> _Goal of the exercise_
Only a number is wanted: the count of lines in this listing that contain "York".

> _Source material_

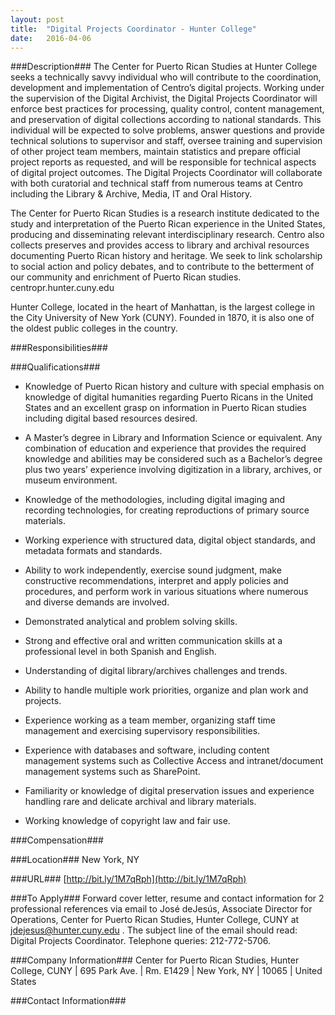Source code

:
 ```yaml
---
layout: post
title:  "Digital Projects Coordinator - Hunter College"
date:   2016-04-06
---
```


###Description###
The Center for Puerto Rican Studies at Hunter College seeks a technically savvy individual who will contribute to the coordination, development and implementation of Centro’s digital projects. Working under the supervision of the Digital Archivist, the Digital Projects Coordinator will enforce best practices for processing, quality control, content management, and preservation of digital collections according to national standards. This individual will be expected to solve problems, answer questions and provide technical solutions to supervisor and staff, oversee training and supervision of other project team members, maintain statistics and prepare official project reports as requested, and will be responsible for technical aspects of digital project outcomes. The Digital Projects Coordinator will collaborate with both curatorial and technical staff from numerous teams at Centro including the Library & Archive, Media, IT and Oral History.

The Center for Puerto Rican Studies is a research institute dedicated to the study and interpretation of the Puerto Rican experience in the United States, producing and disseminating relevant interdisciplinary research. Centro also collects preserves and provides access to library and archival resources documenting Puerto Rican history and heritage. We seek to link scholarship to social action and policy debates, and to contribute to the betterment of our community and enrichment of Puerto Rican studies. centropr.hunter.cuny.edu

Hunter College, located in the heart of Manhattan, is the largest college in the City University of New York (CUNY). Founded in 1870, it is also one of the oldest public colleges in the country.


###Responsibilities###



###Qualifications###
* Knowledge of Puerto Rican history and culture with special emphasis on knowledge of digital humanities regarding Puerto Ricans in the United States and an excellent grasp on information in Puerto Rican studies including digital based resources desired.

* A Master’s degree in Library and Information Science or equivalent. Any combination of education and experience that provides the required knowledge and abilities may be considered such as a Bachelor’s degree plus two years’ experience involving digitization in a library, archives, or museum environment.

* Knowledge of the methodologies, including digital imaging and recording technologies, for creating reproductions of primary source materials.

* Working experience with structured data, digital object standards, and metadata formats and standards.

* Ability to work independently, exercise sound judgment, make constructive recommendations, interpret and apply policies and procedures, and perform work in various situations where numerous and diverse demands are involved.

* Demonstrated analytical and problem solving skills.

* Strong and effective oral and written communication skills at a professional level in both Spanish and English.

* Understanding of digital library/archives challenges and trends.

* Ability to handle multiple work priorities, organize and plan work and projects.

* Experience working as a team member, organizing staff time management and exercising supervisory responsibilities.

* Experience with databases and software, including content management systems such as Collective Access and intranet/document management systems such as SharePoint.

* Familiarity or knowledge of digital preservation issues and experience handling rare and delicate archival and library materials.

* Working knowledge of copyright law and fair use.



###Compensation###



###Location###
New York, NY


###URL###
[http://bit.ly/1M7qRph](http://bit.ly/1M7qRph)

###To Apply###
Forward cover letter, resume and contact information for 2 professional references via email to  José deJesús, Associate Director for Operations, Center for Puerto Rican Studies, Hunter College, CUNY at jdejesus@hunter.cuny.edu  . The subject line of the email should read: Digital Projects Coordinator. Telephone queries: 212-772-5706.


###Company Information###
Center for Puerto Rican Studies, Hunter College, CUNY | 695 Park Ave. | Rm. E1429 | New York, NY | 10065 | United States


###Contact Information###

---

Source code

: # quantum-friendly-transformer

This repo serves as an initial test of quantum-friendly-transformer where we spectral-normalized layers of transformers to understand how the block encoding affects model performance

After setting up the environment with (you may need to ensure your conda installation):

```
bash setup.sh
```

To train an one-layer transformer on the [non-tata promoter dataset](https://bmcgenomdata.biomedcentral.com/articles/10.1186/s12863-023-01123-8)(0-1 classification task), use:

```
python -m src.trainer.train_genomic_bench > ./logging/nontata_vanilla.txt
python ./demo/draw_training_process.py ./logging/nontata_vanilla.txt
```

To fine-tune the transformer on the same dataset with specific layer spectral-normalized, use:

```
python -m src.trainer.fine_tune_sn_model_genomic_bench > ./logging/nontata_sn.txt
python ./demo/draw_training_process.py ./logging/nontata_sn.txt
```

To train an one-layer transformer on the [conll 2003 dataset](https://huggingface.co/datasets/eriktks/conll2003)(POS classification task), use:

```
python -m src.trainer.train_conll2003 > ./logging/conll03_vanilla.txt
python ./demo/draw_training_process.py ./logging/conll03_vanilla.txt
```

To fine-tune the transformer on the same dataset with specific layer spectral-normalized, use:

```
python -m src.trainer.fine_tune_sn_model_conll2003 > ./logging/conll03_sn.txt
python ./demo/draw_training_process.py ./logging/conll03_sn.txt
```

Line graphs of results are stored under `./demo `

> _Task response_
3